Yukarıda da bahsedildiği üzere, mobil telekomünikasyon pazarında daha rekabetçi bir pazar oluşturabilmek için ne gibi düzenlemeler yapılabileceği tartışılırken; 3G lisanslarının verilmesi aşamasında Avrupa ve dünya telekomünikasyon pazarında dramatik gelişmeler yaşanmaya başlanmıştır. Avrupa Ülkeleri’nde 2000’li yılların hemen başında UMTS lisanslarını yüksek bedeller ödeyerek alan işletmeciler, o yıllarda dünya telekomünikasyon pazarında ciddi bir ekonomik krizin de baş göstermesi ile zor durumda kalmışlardır. Ekonomik açıdan güç durumlara düşen bazı UMTS işletmecileri lisanslarını iade etmişler bazıları ise mali açıdan çok büyük bir harcama kalemi olan kapsama alanı yükümlülüklerini yerine getiremeyeceklerini bildirmişlerdir. UMTS işletmecilerine kısa süreler zarfında kapsama alanı yükümlülüğü getirilmesi ve bu yükümlülüğün belli bir yüzdesi yerine getirilinceye kadar diğer işletmeciler üzerinden ulusal dolaşım yapabilme hakkı tanınmaması UMTS işletmecilerini zor durumda bırakan nedenler arasındadır.
3G tecrübesi, mobil pazara yeni girecek işletmecilerin yüksek lisans bedelleri ödedikten sonra aynı altyapıyı tekrarlamalarının olumsuz sonuçlar doğurabileceğini göstermektedir. Geçmişten alınan dersler, makul erişim fiyatları ile daha önce kurulmuş olan altyapılar üzerinden hizmet sunularak âtıl kapasitelerden faydalanılmasının olumlu neticeleri olduğunu kanıtlamıştır. AB, 2003 yılında yürürlüğe soktuğu yeni düzenleyici çerçeve ile pazara girişlerin önünü açabilmek için kıt kaynakların etkin ve verimli kullanımına önem vermektedir. Geçmiş deneyimler ışığında; AB, Avrupa telekomünikasyon pazarının içinde bulunduğu bu aşamada, hizmete dayalı rekabeti desteklemekte ve olabildiğince âtıl kapasitelerin kullanımını teşvik edecek yöntemlerin uygulamaya geçirilmesini önermektedir. AB, hizmete dayalı rekabetin, hizmetin çeşitlendirilmesi sayesinde daha tatminkar bir tüketici memnuniyeti sağlayacağını düşünmektedir [3].

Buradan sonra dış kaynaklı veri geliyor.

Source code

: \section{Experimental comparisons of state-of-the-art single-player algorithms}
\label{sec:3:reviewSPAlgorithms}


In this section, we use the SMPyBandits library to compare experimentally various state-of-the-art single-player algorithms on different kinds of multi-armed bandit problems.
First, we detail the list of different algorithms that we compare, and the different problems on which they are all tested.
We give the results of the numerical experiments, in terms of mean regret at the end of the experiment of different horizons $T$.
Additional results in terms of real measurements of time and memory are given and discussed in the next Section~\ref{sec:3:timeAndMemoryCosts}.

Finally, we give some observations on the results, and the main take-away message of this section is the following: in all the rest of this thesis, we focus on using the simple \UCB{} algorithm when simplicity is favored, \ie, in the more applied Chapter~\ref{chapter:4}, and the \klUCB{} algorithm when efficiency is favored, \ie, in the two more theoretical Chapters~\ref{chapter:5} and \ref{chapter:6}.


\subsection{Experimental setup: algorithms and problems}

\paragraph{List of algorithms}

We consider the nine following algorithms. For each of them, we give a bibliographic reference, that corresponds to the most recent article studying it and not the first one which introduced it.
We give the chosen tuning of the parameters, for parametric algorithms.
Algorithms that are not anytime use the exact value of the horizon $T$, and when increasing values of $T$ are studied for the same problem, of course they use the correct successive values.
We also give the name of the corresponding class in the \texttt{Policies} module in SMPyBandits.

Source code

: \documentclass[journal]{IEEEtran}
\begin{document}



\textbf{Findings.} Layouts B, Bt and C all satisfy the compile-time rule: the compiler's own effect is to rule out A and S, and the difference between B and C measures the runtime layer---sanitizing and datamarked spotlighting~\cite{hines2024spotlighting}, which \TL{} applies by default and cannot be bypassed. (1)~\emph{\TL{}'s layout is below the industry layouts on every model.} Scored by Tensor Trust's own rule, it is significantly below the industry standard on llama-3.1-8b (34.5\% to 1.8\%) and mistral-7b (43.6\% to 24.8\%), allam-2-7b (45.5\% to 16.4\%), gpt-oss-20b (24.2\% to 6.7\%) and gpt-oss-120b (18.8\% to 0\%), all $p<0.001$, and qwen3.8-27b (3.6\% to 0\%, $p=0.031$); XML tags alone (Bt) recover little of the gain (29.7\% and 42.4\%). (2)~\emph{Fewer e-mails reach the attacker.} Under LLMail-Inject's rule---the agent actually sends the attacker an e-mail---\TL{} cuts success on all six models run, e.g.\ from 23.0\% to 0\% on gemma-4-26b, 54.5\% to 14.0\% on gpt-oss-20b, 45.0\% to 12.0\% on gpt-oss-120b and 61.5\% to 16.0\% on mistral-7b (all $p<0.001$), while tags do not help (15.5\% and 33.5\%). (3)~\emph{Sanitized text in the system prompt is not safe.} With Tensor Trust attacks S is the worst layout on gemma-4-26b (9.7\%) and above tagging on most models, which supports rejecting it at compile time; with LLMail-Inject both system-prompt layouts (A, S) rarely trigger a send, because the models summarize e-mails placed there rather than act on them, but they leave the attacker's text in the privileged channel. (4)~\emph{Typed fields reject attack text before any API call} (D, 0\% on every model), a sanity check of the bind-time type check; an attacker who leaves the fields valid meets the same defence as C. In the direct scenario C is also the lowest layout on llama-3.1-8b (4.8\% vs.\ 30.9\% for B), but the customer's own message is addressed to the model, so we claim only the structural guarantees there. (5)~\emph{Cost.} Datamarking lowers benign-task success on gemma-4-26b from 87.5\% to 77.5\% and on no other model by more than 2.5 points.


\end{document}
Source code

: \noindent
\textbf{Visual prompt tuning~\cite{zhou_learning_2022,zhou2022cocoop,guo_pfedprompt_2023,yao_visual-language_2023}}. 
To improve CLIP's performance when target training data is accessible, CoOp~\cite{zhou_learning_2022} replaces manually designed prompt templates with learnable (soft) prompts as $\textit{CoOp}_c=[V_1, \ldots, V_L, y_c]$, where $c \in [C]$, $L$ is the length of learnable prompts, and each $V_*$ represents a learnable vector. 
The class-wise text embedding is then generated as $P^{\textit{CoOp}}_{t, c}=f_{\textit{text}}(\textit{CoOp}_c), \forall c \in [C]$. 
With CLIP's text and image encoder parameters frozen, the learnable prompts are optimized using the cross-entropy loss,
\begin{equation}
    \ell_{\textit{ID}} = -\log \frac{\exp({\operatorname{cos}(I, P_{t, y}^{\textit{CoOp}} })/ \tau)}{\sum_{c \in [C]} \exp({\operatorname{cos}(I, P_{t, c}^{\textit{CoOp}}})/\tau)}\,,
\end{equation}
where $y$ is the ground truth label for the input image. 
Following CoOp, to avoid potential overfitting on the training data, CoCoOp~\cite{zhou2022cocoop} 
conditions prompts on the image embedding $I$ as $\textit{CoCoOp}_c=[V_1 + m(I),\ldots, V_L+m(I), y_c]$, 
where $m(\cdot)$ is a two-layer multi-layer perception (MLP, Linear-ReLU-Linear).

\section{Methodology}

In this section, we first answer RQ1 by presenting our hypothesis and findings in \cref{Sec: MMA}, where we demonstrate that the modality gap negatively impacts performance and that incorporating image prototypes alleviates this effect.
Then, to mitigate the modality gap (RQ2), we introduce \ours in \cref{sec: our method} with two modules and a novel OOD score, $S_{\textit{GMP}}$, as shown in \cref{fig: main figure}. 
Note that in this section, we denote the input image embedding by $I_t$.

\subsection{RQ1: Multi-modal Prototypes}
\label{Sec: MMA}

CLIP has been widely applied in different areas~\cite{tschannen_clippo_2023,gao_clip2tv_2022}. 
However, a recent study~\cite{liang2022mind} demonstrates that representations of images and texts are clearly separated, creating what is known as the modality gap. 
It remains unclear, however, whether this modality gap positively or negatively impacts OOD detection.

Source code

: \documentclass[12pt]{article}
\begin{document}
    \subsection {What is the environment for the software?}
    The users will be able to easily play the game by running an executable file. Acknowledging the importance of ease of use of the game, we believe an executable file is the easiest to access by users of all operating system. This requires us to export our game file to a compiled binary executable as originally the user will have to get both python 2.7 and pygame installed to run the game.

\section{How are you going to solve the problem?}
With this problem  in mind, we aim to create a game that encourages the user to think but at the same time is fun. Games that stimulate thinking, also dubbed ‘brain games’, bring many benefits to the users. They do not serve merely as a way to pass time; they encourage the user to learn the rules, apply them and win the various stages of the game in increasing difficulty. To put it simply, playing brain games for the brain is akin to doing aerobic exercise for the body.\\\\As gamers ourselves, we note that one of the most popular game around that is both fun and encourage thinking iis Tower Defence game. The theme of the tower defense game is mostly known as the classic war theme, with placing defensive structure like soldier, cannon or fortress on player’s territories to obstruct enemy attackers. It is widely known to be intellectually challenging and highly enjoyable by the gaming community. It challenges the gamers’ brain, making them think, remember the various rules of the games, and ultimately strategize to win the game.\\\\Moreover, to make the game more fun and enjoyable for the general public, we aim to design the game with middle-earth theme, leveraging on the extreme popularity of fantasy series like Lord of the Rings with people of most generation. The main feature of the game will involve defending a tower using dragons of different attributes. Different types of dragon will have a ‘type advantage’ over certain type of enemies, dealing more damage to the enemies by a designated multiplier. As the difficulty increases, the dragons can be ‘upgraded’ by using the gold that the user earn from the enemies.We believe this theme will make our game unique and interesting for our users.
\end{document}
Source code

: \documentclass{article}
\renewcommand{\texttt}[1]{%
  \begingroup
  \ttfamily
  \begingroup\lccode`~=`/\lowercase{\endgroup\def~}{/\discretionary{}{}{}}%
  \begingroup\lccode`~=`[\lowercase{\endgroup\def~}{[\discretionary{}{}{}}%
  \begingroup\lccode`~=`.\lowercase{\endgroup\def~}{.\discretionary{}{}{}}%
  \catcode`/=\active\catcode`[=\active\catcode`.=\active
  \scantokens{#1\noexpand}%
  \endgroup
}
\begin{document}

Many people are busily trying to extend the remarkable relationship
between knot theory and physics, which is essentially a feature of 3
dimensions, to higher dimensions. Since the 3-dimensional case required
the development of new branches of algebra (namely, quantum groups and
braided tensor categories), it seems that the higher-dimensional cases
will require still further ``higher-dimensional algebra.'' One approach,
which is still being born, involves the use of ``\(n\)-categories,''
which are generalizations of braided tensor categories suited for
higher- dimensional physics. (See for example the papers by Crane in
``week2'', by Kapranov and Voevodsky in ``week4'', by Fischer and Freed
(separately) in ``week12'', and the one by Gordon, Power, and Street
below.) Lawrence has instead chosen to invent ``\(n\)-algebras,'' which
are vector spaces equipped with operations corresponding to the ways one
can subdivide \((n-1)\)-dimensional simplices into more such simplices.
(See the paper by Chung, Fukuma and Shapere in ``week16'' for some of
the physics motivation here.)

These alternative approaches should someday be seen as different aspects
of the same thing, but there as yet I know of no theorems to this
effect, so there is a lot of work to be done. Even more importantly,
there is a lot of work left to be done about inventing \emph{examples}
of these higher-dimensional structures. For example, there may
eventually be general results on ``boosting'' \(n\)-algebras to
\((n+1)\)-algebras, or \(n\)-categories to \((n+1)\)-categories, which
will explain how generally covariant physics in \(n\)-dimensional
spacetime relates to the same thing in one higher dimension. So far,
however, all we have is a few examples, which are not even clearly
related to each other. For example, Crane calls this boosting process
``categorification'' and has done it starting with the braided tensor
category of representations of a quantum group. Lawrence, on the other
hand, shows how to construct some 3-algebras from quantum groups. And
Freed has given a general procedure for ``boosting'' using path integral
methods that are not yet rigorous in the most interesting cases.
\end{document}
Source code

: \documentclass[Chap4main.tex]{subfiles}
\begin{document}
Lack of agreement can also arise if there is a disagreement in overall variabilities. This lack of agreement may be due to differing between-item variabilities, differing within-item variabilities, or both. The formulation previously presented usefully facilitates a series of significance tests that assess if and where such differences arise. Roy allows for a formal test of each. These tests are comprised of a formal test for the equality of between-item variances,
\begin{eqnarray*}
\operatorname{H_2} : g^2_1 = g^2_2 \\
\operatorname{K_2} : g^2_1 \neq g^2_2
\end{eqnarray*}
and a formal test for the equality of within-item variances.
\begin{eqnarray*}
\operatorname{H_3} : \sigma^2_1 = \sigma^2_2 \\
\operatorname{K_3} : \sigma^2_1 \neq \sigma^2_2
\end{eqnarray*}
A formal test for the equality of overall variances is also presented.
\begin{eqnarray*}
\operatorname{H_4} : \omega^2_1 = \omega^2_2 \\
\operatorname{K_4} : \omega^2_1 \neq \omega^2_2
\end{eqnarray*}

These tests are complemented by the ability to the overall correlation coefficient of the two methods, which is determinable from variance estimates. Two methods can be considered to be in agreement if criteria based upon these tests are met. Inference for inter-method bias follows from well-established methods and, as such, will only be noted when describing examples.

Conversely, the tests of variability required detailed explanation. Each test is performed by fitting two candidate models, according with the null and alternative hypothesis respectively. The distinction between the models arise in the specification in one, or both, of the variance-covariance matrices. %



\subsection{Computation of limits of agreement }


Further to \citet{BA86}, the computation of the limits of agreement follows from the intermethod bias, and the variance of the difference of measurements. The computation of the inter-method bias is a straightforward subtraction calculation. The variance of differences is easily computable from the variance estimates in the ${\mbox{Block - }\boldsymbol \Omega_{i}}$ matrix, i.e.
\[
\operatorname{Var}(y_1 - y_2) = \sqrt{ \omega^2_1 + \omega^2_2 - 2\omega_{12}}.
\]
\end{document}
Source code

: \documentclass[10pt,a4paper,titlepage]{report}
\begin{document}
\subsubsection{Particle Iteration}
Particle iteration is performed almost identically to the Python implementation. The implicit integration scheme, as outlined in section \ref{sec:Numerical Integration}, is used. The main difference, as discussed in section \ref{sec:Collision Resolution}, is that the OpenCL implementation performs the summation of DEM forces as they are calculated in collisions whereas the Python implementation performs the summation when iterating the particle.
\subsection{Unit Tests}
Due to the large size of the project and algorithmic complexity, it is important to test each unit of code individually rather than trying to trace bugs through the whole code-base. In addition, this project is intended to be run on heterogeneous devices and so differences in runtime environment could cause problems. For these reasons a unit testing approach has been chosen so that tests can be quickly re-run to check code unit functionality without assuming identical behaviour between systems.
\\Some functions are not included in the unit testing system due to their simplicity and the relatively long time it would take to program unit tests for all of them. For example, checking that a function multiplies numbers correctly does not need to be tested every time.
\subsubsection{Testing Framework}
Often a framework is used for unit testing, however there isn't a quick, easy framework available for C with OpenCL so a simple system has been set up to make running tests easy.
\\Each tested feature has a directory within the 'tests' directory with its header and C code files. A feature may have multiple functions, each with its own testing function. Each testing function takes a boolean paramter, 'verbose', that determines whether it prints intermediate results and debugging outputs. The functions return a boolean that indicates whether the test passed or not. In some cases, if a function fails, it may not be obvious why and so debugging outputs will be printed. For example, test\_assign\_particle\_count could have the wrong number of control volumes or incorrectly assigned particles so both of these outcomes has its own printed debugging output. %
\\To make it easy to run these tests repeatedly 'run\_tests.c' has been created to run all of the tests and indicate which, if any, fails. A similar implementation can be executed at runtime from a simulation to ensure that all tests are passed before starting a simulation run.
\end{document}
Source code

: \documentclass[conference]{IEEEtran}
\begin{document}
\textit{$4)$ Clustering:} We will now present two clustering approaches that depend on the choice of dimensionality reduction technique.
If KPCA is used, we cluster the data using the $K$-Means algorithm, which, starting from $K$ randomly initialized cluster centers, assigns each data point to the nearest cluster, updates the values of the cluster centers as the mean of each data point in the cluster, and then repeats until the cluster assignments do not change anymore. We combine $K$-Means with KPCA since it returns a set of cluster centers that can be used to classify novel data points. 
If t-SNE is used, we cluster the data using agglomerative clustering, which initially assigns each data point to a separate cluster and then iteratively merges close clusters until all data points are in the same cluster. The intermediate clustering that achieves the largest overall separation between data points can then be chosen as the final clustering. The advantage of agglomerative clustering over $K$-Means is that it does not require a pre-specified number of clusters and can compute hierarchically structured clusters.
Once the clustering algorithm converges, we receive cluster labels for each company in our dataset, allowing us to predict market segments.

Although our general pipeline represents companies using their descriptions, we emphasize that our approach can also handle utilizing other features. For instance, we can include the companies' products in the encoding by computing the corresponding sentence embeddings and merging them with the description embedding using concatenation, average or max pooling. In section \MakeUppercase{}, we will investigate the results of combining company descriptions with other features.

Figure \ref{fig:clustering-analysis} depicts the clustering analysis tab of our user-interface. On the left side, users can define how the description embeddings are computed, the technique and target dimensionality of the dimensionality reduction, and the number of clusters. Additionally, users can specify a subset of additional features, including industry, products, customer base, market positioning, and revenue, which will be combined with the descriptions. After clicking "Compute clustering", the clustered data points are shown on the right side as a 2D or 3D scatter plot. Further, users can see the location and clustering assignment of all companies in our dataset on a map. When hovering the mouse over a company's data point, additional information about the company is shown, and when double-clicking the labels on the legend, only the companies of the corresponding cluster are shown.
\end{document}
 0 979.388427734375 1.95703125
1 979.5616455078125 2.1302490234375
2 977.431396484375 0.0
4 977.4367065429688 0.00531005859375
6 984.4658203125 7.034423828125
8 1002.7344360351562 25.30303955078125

Bu bağlamda, hem kısa sürede mobil pazarda rekabetin olabildiğince artırılmasını teminen hem de gereksiz altyapıların tekrarlanmasının önüne geçilmesini sağlamak amacıyla hizmete dayalı rekabetin desteklenmesi; teknolojideki yakınsamayı kullanarak zengin içerikli hizmetler vermek isteyecek işletmeciler ve bu hizmetlerden yararlanmak isteyen tüketiciler açısından birçok avantajı beraberinde getirecektir. Avrupa mobil pazarı incelendiğinde şu ana kadar telekomünikasyon pazarında belli bir başarıyı yakalamış olan Ara Satıcılardan (Resellers) ve MVNO’lar (Mobile Virtual Network Operators – Sanal Mobil Şebeke İşletmecileri) gibi diğer Hizmet Sağlayıcılardan etkilenen işletmecilerin kendi markaları altında ama kendilerine ait frekans bandına sahip olmadan hizmet sunmalarına imkân tanıyacak iş modellerine sıcak baktıkları görülmektedir.
Kaynaklar:
1.Commission of The European Communities, 2004, Annex to the: European Electronic Communications Regulation and Markets 2004 (10th Report), Commission Staff Working Paper, EU, Brussels, Volume 1, p. 46, 47, 48.
2.Commission of The European Communities, 2004, European Electronic Communications Regulation and Markets 2004 (10th Report), EU, Brussels, p. 5.
3.SAIDANI, R., 2004, MVNO in Europe – Benefits and risks of co-opetition, OMSYC, France, p. 27-28, 34-35, 190-205.